Elsewhere in the TGS presentation, Tsujimoto suggested that publishers can get away with raising prices even during rough economic times, because people need their creature comforts. “Just because there’s a recession doesn’t mean you won’t go to the movie theater or go to your favorite artist’s concert,” he noted. “High-quality games will continue to sell.”

Is Dragon’s Dogma 2 a high-quality game? I enjoyed what I played of it a month or two back, but I also found it extremely familiar, whether in terms of aesthetics, the RPG classes or the core loop of starting unwinnable fights with griffons and letting your hapless AI pawn accomplices take the fall.

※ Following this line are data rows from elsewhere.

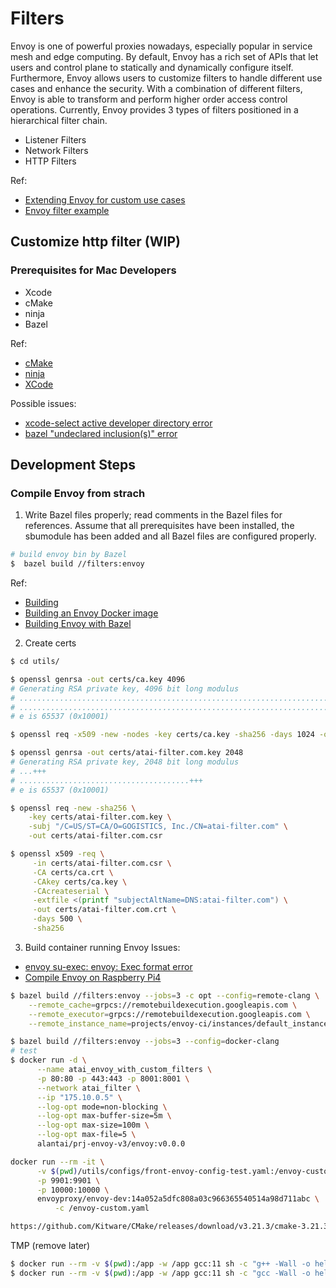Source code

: # Filters
Envoy is one of powerful proxies nowadays, especially popular in service mesh and edge computing. By default, Envoy has a rich set of APIs that let users and control plane to statically and dynamically configure itself. Furthermore, Envoy allows users to customize filters to handle different use cases and enhance the security. With a combination of different filters, Envoy is able to transform and perform higher order access control operations. Currently, Envoy provides 3 types of filters positioned in a hierarchical filter chain.

- Listener Filters
- Network Filters
- HTTP Filters

Ref:
- [Extending Envoy for custom use cases](https://www.envoyproxy.io/docs/envoy/latest/extending/extending)
- [Envoy filter example](https://github.com/envoyproxy/envoy-filter-example)

## Customize http filter (WIP)

### Prerequisites for Mac Developers
* Xcode
* cMake
* ninja
* Bazel

Ref:
- [cMake](https://formulae.brew.sh/formula/cmake)
- [ninja](https://formulae.brew.sh/formula/ninja)
- [XCode](https://stackoverflow.com/questions/17980759/xcode-select-active-developer-directory-error)

Possible issues:
- [xcode-select active developer directory error](https://stackoverflow.com/questions/17980759/xcode-select-active-developer-directory-error)
- [bazel "undeclared inclusion(s)" error](https://stackoverflow.com/questions/43921911/how-to-resolve-bazel-undeclared-inclusions-error)

## Development Steps

### Compile Envoy from strach
1. Write Bazel files properly; read comments in the Bazel files for references. Assume that all prerequisites have been installed, the sbumodule has been added and all Bazel files are configured properly.
```sh
# build envoy bin by Bazel
$  bazel build //filters:envoy
```

Ref:
- [Building](https://www.envoyproxy.io/docs/envoy/latest/start/building.html)
- [Building an Envoy Docker image](envoyproxy.io/docs/envoy/latest/start/building/local_docker_build)
- [Building Envoy with Bazel](https://github.com/envoyproxy/envoy/blob/bebd3e2c4700fb13132a34fcfa8b82b439249f3b/bazel/README.md)

2. Create certs

```sh
$ cd utils/

$ openssl genrsa -out certs/ca.key 4096
# Generating RSA private key, 4096 bit long modulus
# ..................................................................................................................................................................................................++
# ...........................................................................................................................++
# e is 65537 (0x10001)

$ openssl req -x509 -new -nodes -key certs/ca.key -sha256 -days 1024 -out certs/ca.crt

$ openssl genrsa -out certs/atai-filter.com.key 2048
# Generating RSA private key, 2048 bit long modulus
# ...+++
# ......................................+++
# e is 65537 (0x10001)

$ openssl req -new -sha256 \
    -key certs/atai-filter.com.key \
    -subj "/C=US/ST=CA/O=GOGISTICS, Inc./CN=atai-filter.com" \
    -out certs/atai-filter.com.csr

$ openssl x509 -req \
     -in certs/atai-filter.com.csr \
     -CA certs/ca.crt \
     -CAkey certs/ca.key \
     -CAcreateserial \
     -extfile <(printf "subjectAltName=DNS:atai-filter.com") \
     -out certs/atai-filter.com.crt \
     -days 500 \
     -sha256
```

3. Build container running Envoy
Issues:
- [envoy su-exec: envoy: Exec format error](https://discuss.istio.io/t/how-to-build-istio-proxy-image-on-mac/2104)
- [Compile Envoy on Raspberry Pi4](https://stevesloka.com/compile-envoy-on-raspberry-pi4/)


```sh
$ bazel build //filters:envoy --jobs=3 -c opt --config=remote-clang \
    --remote_cache=grpcs://remotebuildexecution.googleapis.com \
    --remote_executor=grpcs://remotebuildexecution.googleapis.com \
    --remote_instance_name=projects/envoy-ci/instances/default_instance

$ bazel build //filters:envoy --jobs=3 --config=docker-clang
# test
$ docker run -d \
      --name atai_envoy_with_custom_filters \
      -p 80:80 -p 443:443 -p 8001:8001 \
      --network atai_filter \
      --ip "175.10.0.5" \
      --log-opt mode=non-blocking \
      --log-opt max-buffer-size=5m \
      --log-opt max-size=100m \
      --log-opt max-file=5 \
      alantai/prj-envoy-v3/envoy:v0.0.0

docker run --rm -it \
      -v $(pwd)/utils/configs/front-envoy-config-test.yaml:/envoy-custom.yaml \
      -p 9901:9901 \
      -p 10000:10000 \
      envoyproxy/envoy-dev:14a052a5dfc808a03c966365540514a98d711abc \
          -c /envoy-custom.yaml

https://github.com/Kitware/CMake/releases/download/v3.21.3/cmake-3.21.3.tar.gz
```

TMP (remove later)
```sh
$ docker run --rm -v $(pwd):/app -w /app gcc:11 sh -c "g++ -Wall -o hello hello_world.cpp && ./hello"
$ docker run --rm -v $(pwd):/app -w /app gcc:11 sh -c "gcc -Wall -o hello hello_world.c && ./hello"
```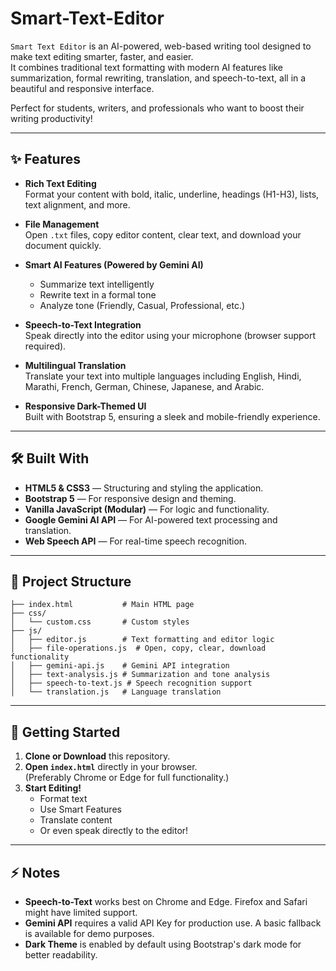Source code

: # Smart-Text-Editor

`Smart Text Editor` is an AI-powered, web-based writing tool designed to make text editing smarter, faster, and easier.  
It combines traditional text formatting with modern AI features like summarization, formal rewriting, translation, and speech-to-text, all in a beautiful and responsive interface.

Perfect for students, writers, and professionals who want to boost their writing productivity!

---

## ✨ Features

- **Rich Text Editing**  
  Format your content with bold, italic, underline, headings (H1-H3), lists, text alignment, and more.
  
- **File Management**  
  Open `.txt` files, copy editor content, clear text, and download your document quickly.

- **Smart AI Features (Powered by Gemini AI)**  
  - Summarize text intelligently  
  - Rewrite text in a formal tone  
  - Analyze tone (Friendly, Casual, Professional, etc.)

- **Speech-to-Text Integration**  
  Speak directly into the editor using your microphone (browser support required).

- **Multilingual Translation**  
  Translate your text into multiple languages including English, Hindi, Marathi, French, German, Chinese, Japanese, and Arabic.

- **Responsive Dark-Themed UI**  
  Built with Bootstrap 5, ensuring a sleek and mobile-friendly experience.

---

## 🛠️ Built With

- **HTML5 & CSS3** — Structuring and styling the application.
- **Bootstrap 5** — For responsive design and theming.
- **Vanilla JavaScript (Modular)** — For logic and functionality.
- **Google Gemini AI API** — For AI-powered text processing and translation.
- **Web Speech API** — For real-time speech recognition.

---

## 📂 Project Structure

```plaintext
├── index.html           # Main HTML page
├── css/
│   └── custom.css       # Custom styles
├── js/
│   ├── editor.js        # Text formatting and editor logic
│   ├── file-operations.js  # Open, copy, clear, download functionality
│   ├── gemini-api.js    # Gemini API integration
│   ├── text-analysis.js # Summarization and tone analysis
│   ├── speech-to-text.js # Speech recognition support
│   └── translation.js   # Language translation
```

---

## 🚀 Getting Started

1. **Clone or Download** this repository.
2. **Open `index.html`** directly in your browser.  
   (Preferably Chrome or Edge for full functionality.)
3. **Start Editing!**  
   - Format text  
   - Use Smart Features  
   - Translate content  
   - Or even speak directly to the editor!

---

## ⚡ Notes

- **Speech-to-Text** works best on Chrome and Edge. Firefox and Safari might have limited support.
- **Gemini API** requires a valid API Key for production use. A basic fallback is available for demo purposes.
- **Dark Theme** is enabled by default using Bootstrap's dark mode for better readability.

The diehard fan defence of the game’s familiarity is that it’s the game Dragon’s Dogma should have been, the one that director Hideaki Itsuno wanted to create, before he had to scale back his pitch to allay scepticism from Capcom executives. Speaking as somebody who loved the original Dragon’s Dogma – its Dark Arisen expanded edition is still one of my Switch regulars – I’m less convinced by this argument. I’d rather play something that feels like a sequel to the wonderful game Itsuno did work on than its overdue redemption arc. I certainly wouldn’t pay $70 for Dragon’s Dogma 2, based on what I’ve seen to date.

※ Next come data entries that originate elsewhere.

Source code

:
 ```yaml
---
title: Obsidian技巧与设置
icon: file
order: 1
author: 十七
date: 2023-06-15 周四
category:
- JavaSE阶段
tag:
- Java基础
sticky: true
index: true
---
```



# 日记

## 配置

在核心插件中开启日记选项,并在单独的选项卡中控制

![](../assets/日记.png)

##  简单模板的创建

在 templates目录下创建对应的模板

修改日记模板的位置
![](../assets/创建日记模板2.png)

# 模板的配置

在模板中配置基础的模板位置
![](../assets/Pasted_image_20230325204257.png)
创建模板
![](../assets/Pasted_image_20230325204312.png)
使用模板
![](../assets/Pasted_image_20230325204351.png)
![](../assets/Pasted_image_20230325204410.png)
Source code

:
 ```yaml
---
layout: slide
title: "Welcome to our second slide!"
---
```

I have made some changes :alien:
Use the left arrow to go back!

That’s a judgement of one game, of course, rather than a commentary on the broader point about pricing versus production costs, which – where to start. Game Developer published a feature on the subject in December last year, arguing that the key problem is diminishing returns from exorbitantly costly new graphics techniques. One way of making savings could be to cut some executive salaries: according to a January 2022 report, Activision Blizzard’s Bobby Kotick earned compensation equivalent to the average cost of paying 1,560 employees during the first year of the Covid-19 pandemic.